IBM reboots storage strategy

IBM has announced a raft of upgrades to its storage products in reaction to the growing unstructured data retention requirements of the enterprise.

Over 30 products or services are being launched or upgraded and come as a result of a $2 billion (1.11 billion) investment over the last three years in research and acquisitions.

Even as the economy slows sales of storage will continue to spiral - at least until someone invents a way for companies to stop collecting so much data, analysts say.

Proliferating data storage requirements brought on both by customer demands to keep information instantly available and by mounting record-keeping mandated by regulators are forcing companies to retool their corporate data centres.
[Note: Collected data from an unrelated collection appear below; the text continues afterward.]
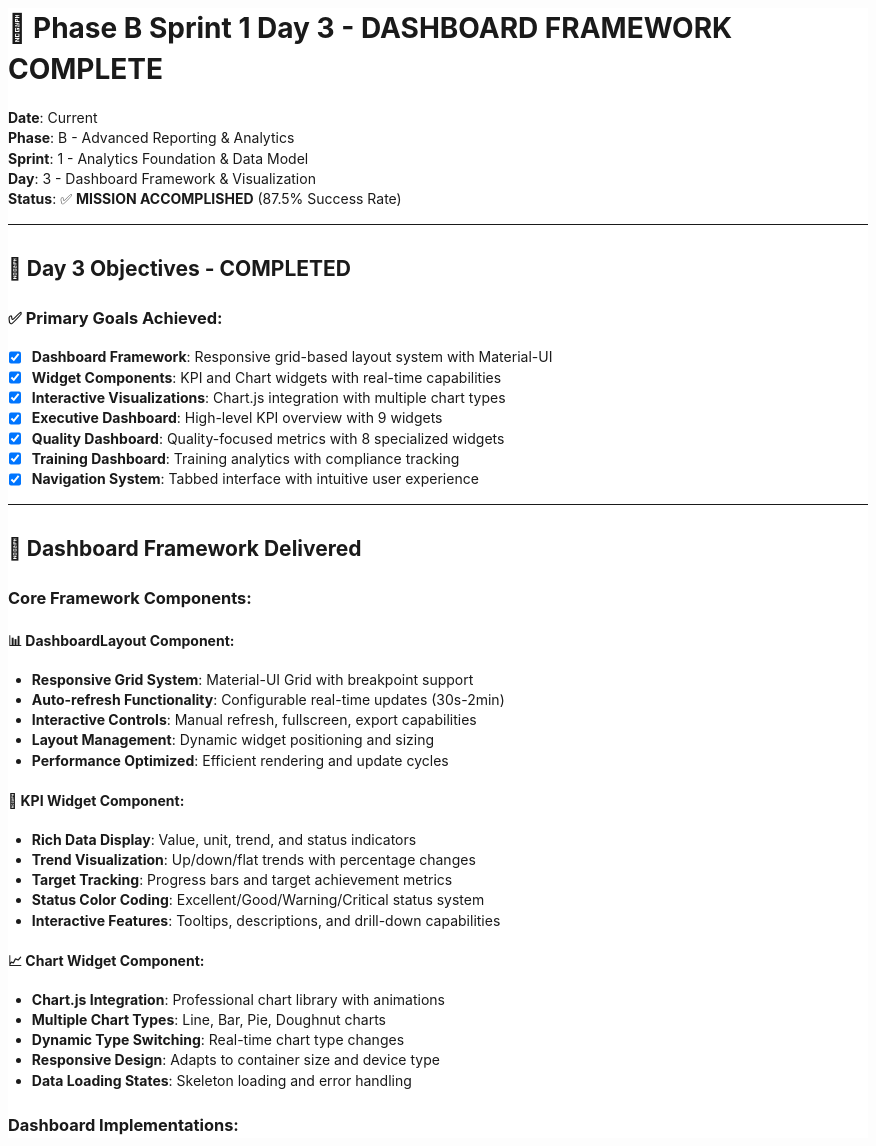# 🎨 Phase B Sprint 1 Day 3 - DASHBOARD FRAMEWORK COMPLETE

**Date**: Current  
**Phase**: B - Advanced Reporting & Analytics  
**Sprint**: 1 - Analytics Foundation & Data Model  
**Day**: 3 - Dashboard Framework & Visualization  
**Status**: ✅ **MISSION ACCOMPLISHED** (87.5% Success Rate)

---

## 🎯 **Day 3 Objectives - COMPLETED**

### ✅ **Primary Goals Achieved:**
- [x] **Dashboard Framework**: Responsive grid-based layout system with Material-UI
- [x] **Widget Components**: KPI and Chart widgets with real-time capabilities
- [x] **Interactive Visualizations**: Chart.js integration with multiple chart types
- [x] **Executive Dashboard**: High-level KPI overview with 9 widgets
- [x] **Quality Dashboard**: Quality-focused metrics with 8 specialized widgets
- [x] **Training Dashboard**: Training analytics with compliance tracking
- [x] **Navigation System**: Tabbed interface with intuitive user experience

---

## 🎨 **Dashboard Framework Delivered**

### **Core Framework Components:**

#### **📊 DashboardLayout Component:**
- **Responsive Grid System**: Material-UI Grid with breakpoint support
- **Auto-refresh Functionality**: Configurable real-time updates (30s-2min)
- **Interactive Controls**: Manual refresh, fullscreen, export capabilities
- **Layout Management**: Dynamic widget positioning and sizing
- **Performance Optimized**: Efficient rendering and update cycles

#### **🎯 KPI Widget Component:**
- **Rich Data Display**: Value, unit, trend, and status indicators
- **Trend Visualization**: Up/down/flat trends with percentage changes
- **Target Tracking**: Progress bars and target achievement metrics
- **Status Color Coding**: Excellent/Good/Warning/Critical status system
- **Interactive Features**: Tooltips, descriptions, and drill-down capabilities

#### **📈 Chart Widget Component:**
- **Chart.js Integration**: Professional chart library with animations
- **Multiple Chart Types**: Line, Bar, Pie, Doughnut charts
- **Dynamic Type Switching**: Real-time chart type changes
- **Responsive Design**: Adapts to container size and device type
- **Data Loading States**: Skeleton loading and error handling

### **Dashboard Implementations:**
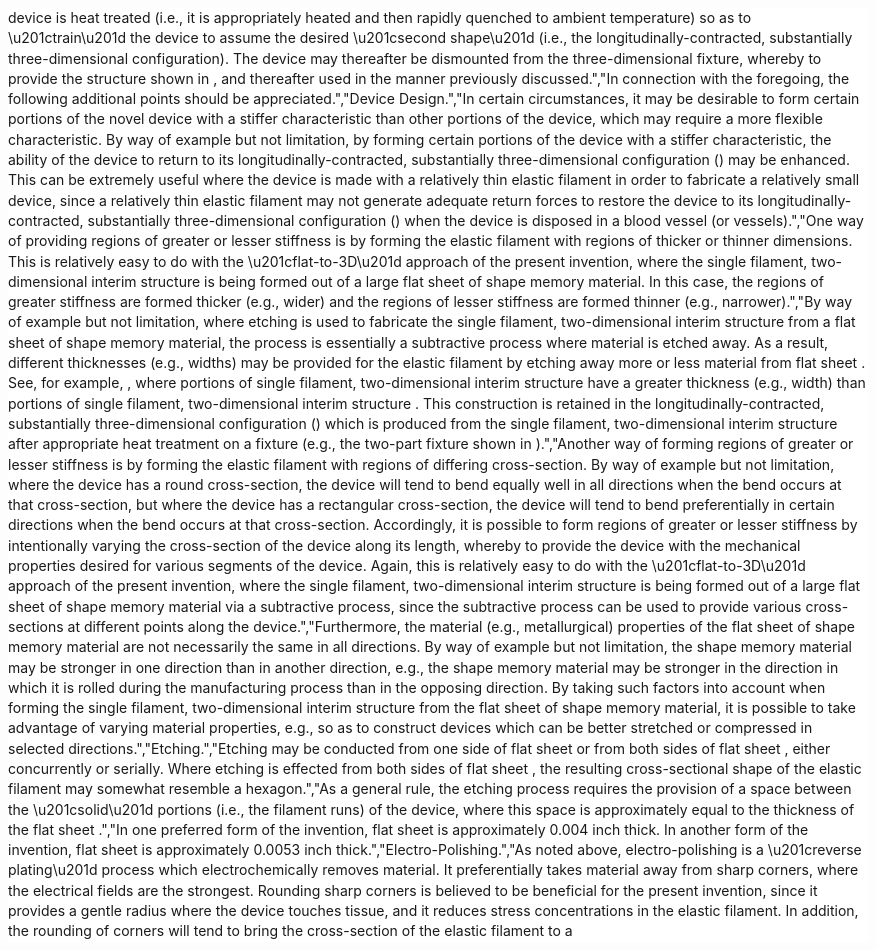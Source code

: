 device is heat treated (i.e., it is appropriately heated and then rapidly quenched to ambient temperature) so as to \u201ctrain\u201d the device to assume the desired \u201csecond shape\u201d (i.e., the longitudinally-contracted, substantially three-dimensional configuration). The device may thereafter be dismounted from the three-dimensional fixture, whereby to provide the structure  shown in , and thereafter used in the manner previously discussed.","In connection with the foregoing, the following additional points should be appreciated.","Device Design.","In certain circumstances, it may be desirable to form certain portions of the novel device with a stiffer characteristic than other portions of the device, which may require a more flexible characteristic. By way of example but not limitation, by forming certain portions of the device with a stiffer characteristic, the ability of the device to return to its longitudinally-contracted, substantially three-dimensional configuration  () may be enhanced. This can be extremely useful where the device is made with a relatively thin elastic filament in order to fabricate a relatively small device, since a relatively thin elastic filament may not generate adequate return forces to restore the device to its longitudinally-contracted, substantially three-dimensional configuration  () when the device is disposed in a blood vessel (or vessels).","One way of providing regions of greater or lesser stiffness is by forming the elastic filament with regions of thicker or thinner dimensions. This is relatively easy to do with the \u201cflat-to-3D\u201d approach of the present invention, where the single filament, two-dimensional interim structure  is being formed out of a large flat sheet  of shape memory material. In this case, the regions of greater stiffness are formed thicker (e.g., wider) and the regions of lesser stiffness are formed thinner (e.g., narrower).","By way of example but not limitation, where etching is used to fabricate the single filament, two-dimensional interim structure  from a flat sheet  of shape memory material, the process is essentially a subtractive process where material is etched away. As a result, different thicknesses (e.g., widths) may be provided for the elastic filament by etching away more or less material from flat sheet . See, for example, , where portions  of single filament, two-dimensional interim structure  have a greater thickness (e.g., width) than portions  of single filament, two-dimensional interim structure . This construction is retained in the longitudinally-contracted, substantially three-dimensional configuration  () which is produced from the single filament, two-dimensional interim structure  after appropriate heat treatment on a fixture (e.g., the two-part fixture  shown in ).","Another way of forming regions of greater or lesser stiffness is by forming the elastic filament with regions of differing cross-section. By way of example but not limitation, where the device has a round cross-section, the device will tend to bend equally well in all directions when the bend occurs at that cross-section, but where the device has a rectangular cross-section, the device will tend to bend preferentially in certain directions when the bend occurs at that cross-section. Accordingly, it is possible to form regions of greater or lesser stiffness by intentionally varying the cross-section of the device along its length, whereby to provide the device with the mechanical properties desired for various segments of the device. Again, this is relatively easy to do with the \u201cflat-to-3D\u201d approach of the present invention, where the single filament, two-dimensional interim structure  is being formed out of a large flat sheet  of shape memory material via a subtractive process, since the subtractive process can be used to provide various cross-sections at different points along the device.","Furthermore, the material (e.g., metallurgical) properties of the flat sheet  of shape memory material are not necessarily the same in all directions. By way of example but not limitation, the shape memory material may be stronger in one direction than in another direction, e.g., the shape memory material may be stronger in the direction in which it is rolled during the manufacturing process than in the opposing direction. By taking such factors into account when forming the single filament, two-dimensional interim structure  from the flat sheet  of shape memory material, it is possible to take advantage of varying material properties, e.g., so as to construct devices which can be better stretched or compressed in selected directions.","Etching.","Etching may be conducted from one side of flat sheet  or from both sides of flat sheet , either concurrently or serially. Where etching is effected from both sides of flat sheet , the resulting cross-sectional shape of the elastic filament may somewhat resemble a hexagon.","As a general rule, the etching process requires the provision of a space between the \u201csolid\u201d portions (i.e., the filament runs) of the device, where this space is approximately equal to the thickness of the flat sheet .","In one preferred form of the invention, flat sheet  is approximately 0.004 inch thick. In another form of the invention, flat sheet  is approximately 0.0053 inch thick.","Electro-Polishing.","As noted above, electro-polishing is a \u201creverse plating\u201d process which electrochemically removes material. It preferentially takes material away from sharp corners, where the electrical fields are the strongest. Rounding sharp corners is believed to be beneficial for the present invention, since it provides a gentle radius where the device touches tissue, and it reduces stress concentrations in the elastic filament. In addition, the rounding of corners will tend to bring the cross-section of the elastic filament to a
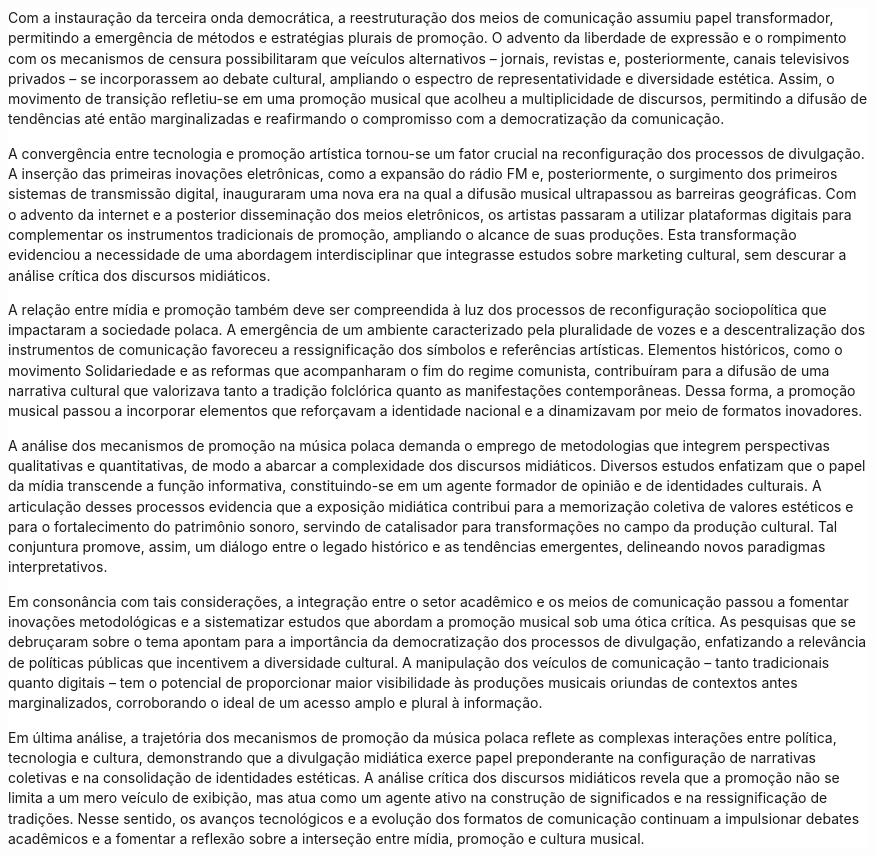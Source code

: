 Com a instauração da terceira onda democrática, a reestruturação dos meios de comunicação assumiu
papel transformador, permitindo a emergência de métodos e estratégias plurais de promoção. O advento
da liberdade de expressão e o rompimento com os mecanismos de censura possibilitaram que veículos
alternativos – jornais, revistas e, posteriormente, canais televisivos privados – se incorporassem
ao debate cultural, ampliando o espectro de representatividade e diversidade estética. Assim, o
movimento de transição refletiu-se em uma promoção musical que acolheu a multiplicidade de
discursos, permitindo a difusão de tendências até então marginalizadas e reafirmando o compromisso
com a democratização da comunicação.

A convergência entre tecnologia e promoção artística tornou-se um fator crucial na reconfiguração
dos processos de divulgação. A inserção das primeiras inovações eletrônicas, como a expansão do
rádio FM e, posteriormente, o surgimento dos primeiros sistemas de transmissão digital, inauguraram
uma nova era na qual a difusão musical ultrapassou as barreiras geográficas. Com o advento da
internet e a posterior disseminação dos meios eletrônicos, os artistas passaram a utilizar
plataformas digitais para complementar os instrumentos tradicionais de promoção, ampliando o alcance
de suas produções. Esta transformação evidenciou a necessidade de uma abordagem interdisciplinar que
integrasse estudos sobre marketing cultural, sem descurar a análise crítica dos discursos
midiáticos.

A relação entre mídia e promoção também deve ser compreendida à luz dos processos de reconfiguração
sociopolítica que impactaram a sociedade polaca. A emergência de um ambiente caracterizado pela
pluralidade de vozes e a descentralização dos instrumentos de comunicação favoreceu a
ressignificação dos símbolos e referências artísticas. Elementos históricos, como o movimento
Solidariedade e as reformas que acompanharam o fim do regime comunista, contribuíram para a difusão
de uma narrativa cultural que valorizava tanto a tradição folclórica quanto as manifestações
contemporâneas. Dessa forma, a promoção musical passou a incorporar elementos que reforçavam a
identidade nacional e a dinamizavam por meio de formatos inovadores.

A análise dos mecanismos de promoção na música polaca demanda o emprego de metodologias que integrem
perspectivas qualitativas e quantitativas, de modo a abarcar a complexidade dos discursos
midiáticos. Diversos estudos enfatizam que o papel da mídia transcende a função informativa,
constituindo-se em um agente formador de opinião e de identidades culturais. A articulação desses
processos evidencia que a exposição midiática contribui para a memorização coletiva de valores
estéticos e para o fortalecimento do patrimônio sonoro, servindo de catalisador para transformações
no campo da produção cultural. Tal conjuntura promove, assim, um diálogo entre o legado histórico e
as tendências emergentes, delineando novos paradigmas interpretativos.

Em consonância com tais considerações, a integração entre o setor acadêmico e os meios de
comunicação passou a fomentar inovações metodológicas e a sistematizar estudos que abordam a
promoção musical sob uma ótica crítica. As pesquisas que se debruçaram sobre o tema apontam para a
importância da democratização dos processos de divulgação, enfatizando a relevância de políticas
públicas que incentivem a diversidade cultural. A manipulação dos veículos de comunicação – tanto
tradicionais quanto digitais – tem o potencial de proporcionar maior visibilidade às produções
musicais oriundas de contextos antes marginalizados, corroborando o ideal de um acesso amplo e
plural à informação.

Em última análise, a trajetória dos mecanismos de promoção da música polaca reflete as complexas
interações entre política, tecnologia e cultura, demonstrando que a divulgação midiática exerce
papel preponderante na configuração de narrativas coletivas e na consolidação de identidades
estéticas. A análise crítica dos discursos midiáticos revela que a promoção não se limita a um mero
veículo de exibição, mas atua como um agente ativo na construção de significados e na
ressignificação de tradições. Nesse sentido, os avanços tecnológicos e a evolução dos formatos de
comunicação continuam a impulsionar debates acadêmicos e a fomentar a reflexão sobre a interseção
entre mídia, promoção e cultura musical.
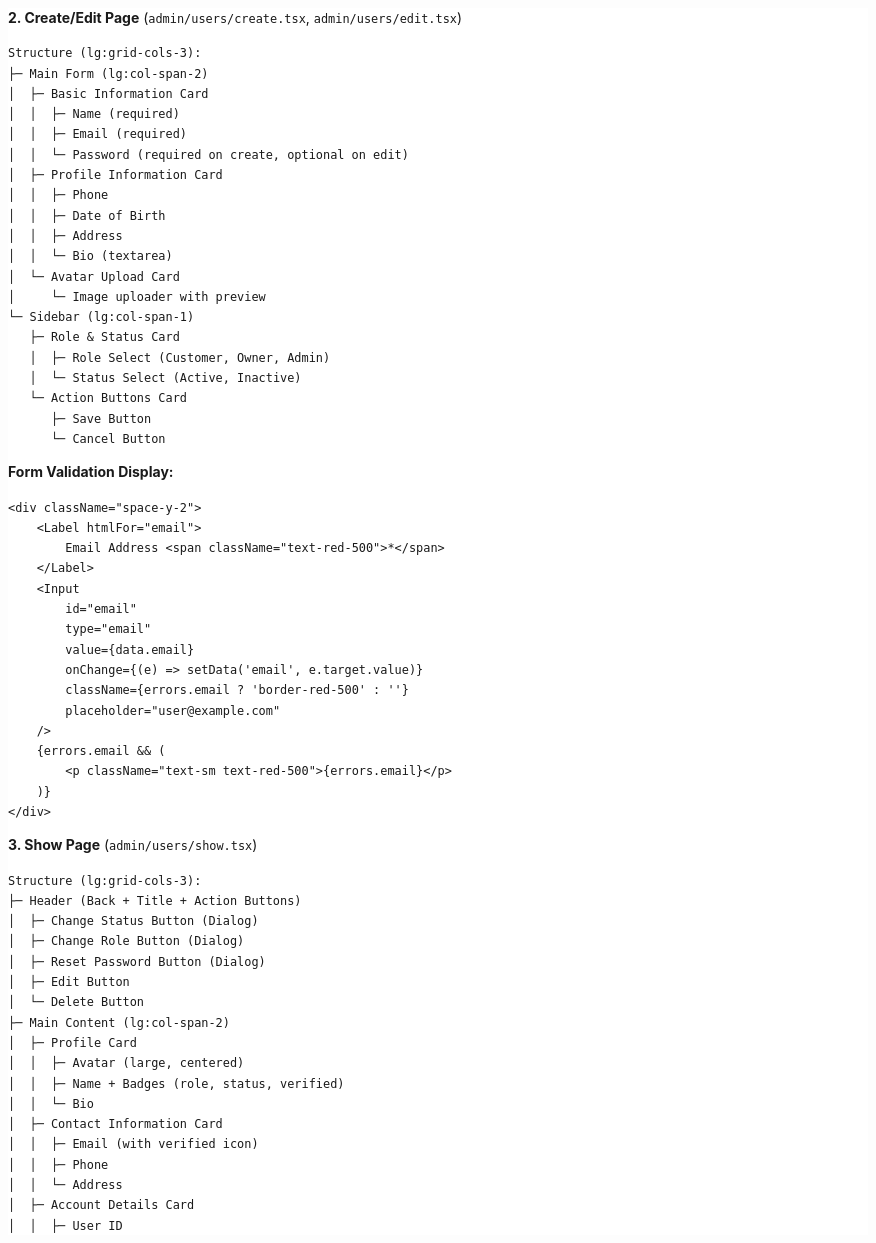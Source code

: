 **2. Create/Edit Page** (`admin/users/create.tsx`, `admin/users/edit.tsx`)

```tsx
Structure (lg:grid-cols-3):
├─ Main Form (lg:col-span-2)
│  ├─ Basic Information Card
│  │  ├─ Name (required)
│  │  ├─ Email (required)
│  │  └─ Password (required on create, optional on edit)
│  ├─ Profile Information Card
│  │  ├─ Phone
│  │  ├─ Date of Birth
│  │  ├─ Address
│  │  └─ Bio (textarea)
│  └─ Avatar Upload Card
│     └─ Image uploader with preview
└─ Sidebar (lg:col-span-1)
   ├─ Role & Status Card
   │  ├─ Role Select (Customer, Owner, Admin)
   │  └─ Status Select (Active, Inactive)
   └─ Action Buttons Card
      ├─ Save Button
      └─ Cancel Button
```

**Form Validation Display:**
```tsx
<div className="space-y-2">
    <Label htmlFor="email">
        Email Address <span className="text-red-500">*</span>
    </Label>
    <Input
        id="email"
        type="email"
        value={data.email}
        onChange={(e) => setData('email', e.target.value)}
        className={errors.email ? 'border-red-500' : ''}
        placeholder="user@example.com"
    />
    {errors.email && (
        <p className="text-sm text-red-500">{errors.email}</p>
    )}
</div>
```

**3. Show Page** (`admin/users/show.tsx`)

```tsx
Structure (lg:grid-cols-3):
├─ Header (Back + Title + Action Buttons)
│  ├─ Change Status Button (Dialog)
│  ├─ Change Role Button (Dialog)
│  ├─ Reset Password Button (Dialog)
│  ├─ Edit Button
│  └─ Delete Button
├─ Main Content (lg:col-span-2)
│  ├─ Profile Card
│  │  ├─ Avatar (large, centered)
│  │  ├─ Name + Badges (role, status, verified)
│  │  └─ Bio
│  ├─ Contact Information Card
│  │  ├─ Email (with verified icon)
│  │  ├─ Phone
│  │  └─ Address
│  ├─ Account Details Card
│  │  ├─ User ID
```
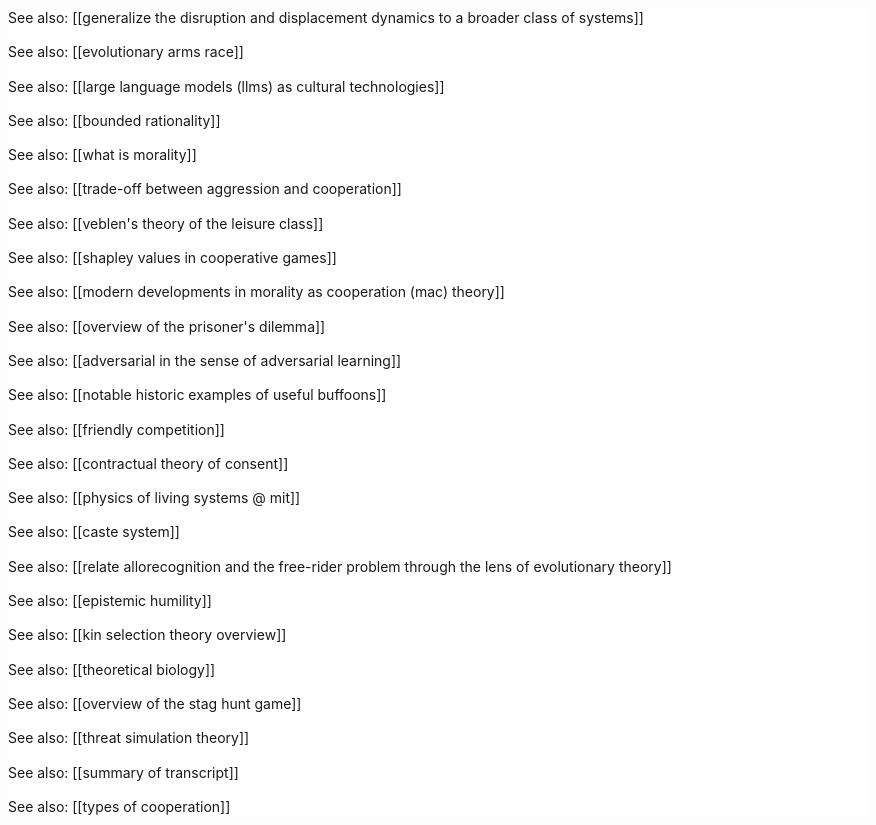 
See also: [[generalize the disruption and displacement dynamics to a broader class of systems]]


See also: [[evolutionary arms race]]


See also: [[large language models (llms) as cultural technologies]]


See also: [[bounded rationality]]


See also: [[what is morality]]


See also: [[trade-off between aggression and cooperation]]


See also: [[veblen's theory of the leisure class]]


See also: [[shapley values in cooperative games]]


See also: [[modern developments in morality as cooperation (mac) theory]]


See also: [[overview of the prisoner's dilemma]]


See also: [[adversarial in the sense of adversarial learning]]


See also: [[notable historic examples of useful buffoons]]


See also: [[friendly competition]]


See also: [[contractual theory of consent]]


See also: [[physics of living systems @ mit]]


See also: [[caste system]]


See also: [[relate allorecognition and the free-rider problem through the lens of evolutionary theory]]


See also: [[epistemic humility]]


See also: [[kin selection theory overview]]


See also: [[theoretical biology]]


See also: [[overview of the stag hunt game]]


See also: [[threat simulation theory]]


See also: [[summary of transcript]]


See also: [[types of cooperation]]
IBM said its new line-up of storage products and services are designed to help customers manage the transition from static data archives to dynamic storehouses ready to manage two-way data flows over the internet.

"IBM is trying to illustrate how many facets of their storage offerings can be viewed as something strategic and cohesive as opposed to just another series of 'cool products,'" said analyst Clay Ryder, the president of Sageza Group.

IBM said it aims to help customers - big banks, retailers, government agencies and other organisations - contend with the growing digitisation of entertainment, health care, security and retail information.

It estimates that the average individual's "information footprint" - the amount of data connected to a person - will grow to more than 16 terabytes by 2020 from roughly one terabyte, or trillion bytes, of data currently.

"IBM is saying let's talk about general business requirements first, then will go the technology bag of tricks and figure out what the customers need," said Mary Turner, an analyst with Enterprise Strategy Group. "This is a cross business-unit effort."

Competitively, IBM is showcasing how the breadth of its storage-related hardware, software and related services can be made to work together for customers small and large.

Only EMC, the leading independent storage maker, has articulated a similarly broad strategy for managing all parts of an organisation's "information infrastructure," analysts said. HP and Dell still sell storage largely tied to their server products, while Sun is also active in the tape market, but its offerings are nowhere near as comprehensive as IBM or EMCs.

"At some level IBM is announcing the latest, greatest versions of products that have been around quite a while," said Charles King, an analyst with Pund-IT. It is also showing off really interesting next-generation capabilities."

Seeking to show it can cut the costs of storing massive amounts of data, IBM is demonstrating new technology from its January acquisition of XIV using solid-state memory instead of disk-drives or magnetic tape now used to store data.

The transition from disk drives to flash-memory has begun to occur in consumer electronics, but IBM's announcement suggests that solid state storage - memory with no moving parts - is becoming cost effective in big business storage.

"This is the industry's first stab at big solid state storage," Ryder said. "If you don't have spindles and disks, you have no parts to fail and you can use less power."

And it is incorporating the latest data "deduplication" technology that eliminates the need to keep many copies of the same information, a move that promises to help customers save vastly more information in the same amount of office space.

Making use of software and hardware it acquired by buying Diligent Technologies in April, IBM said the deduplication technology can reduced redundant data by a ratio of 25:1.

Deduplication joins storage virtualisation, another technique that IBM and it rivals are promoting to increase the usage of existing storage equipment, while making it easier to manage and cutting energy use.

Companies are running out of room in existing data centres to store these growing piles of information.

IBM is offering a high-density tape storage library system that uses robotic arms to locate and read archival data tapes that holds three times more cartridges in the same floor space. Businesses can store up to three petabytes, or quadrillion bits, of data in 10 square feet of floor space, it said.

To secure this data, the company also is offering systems with automatic data encryption using Seagate's encrypted hard drives.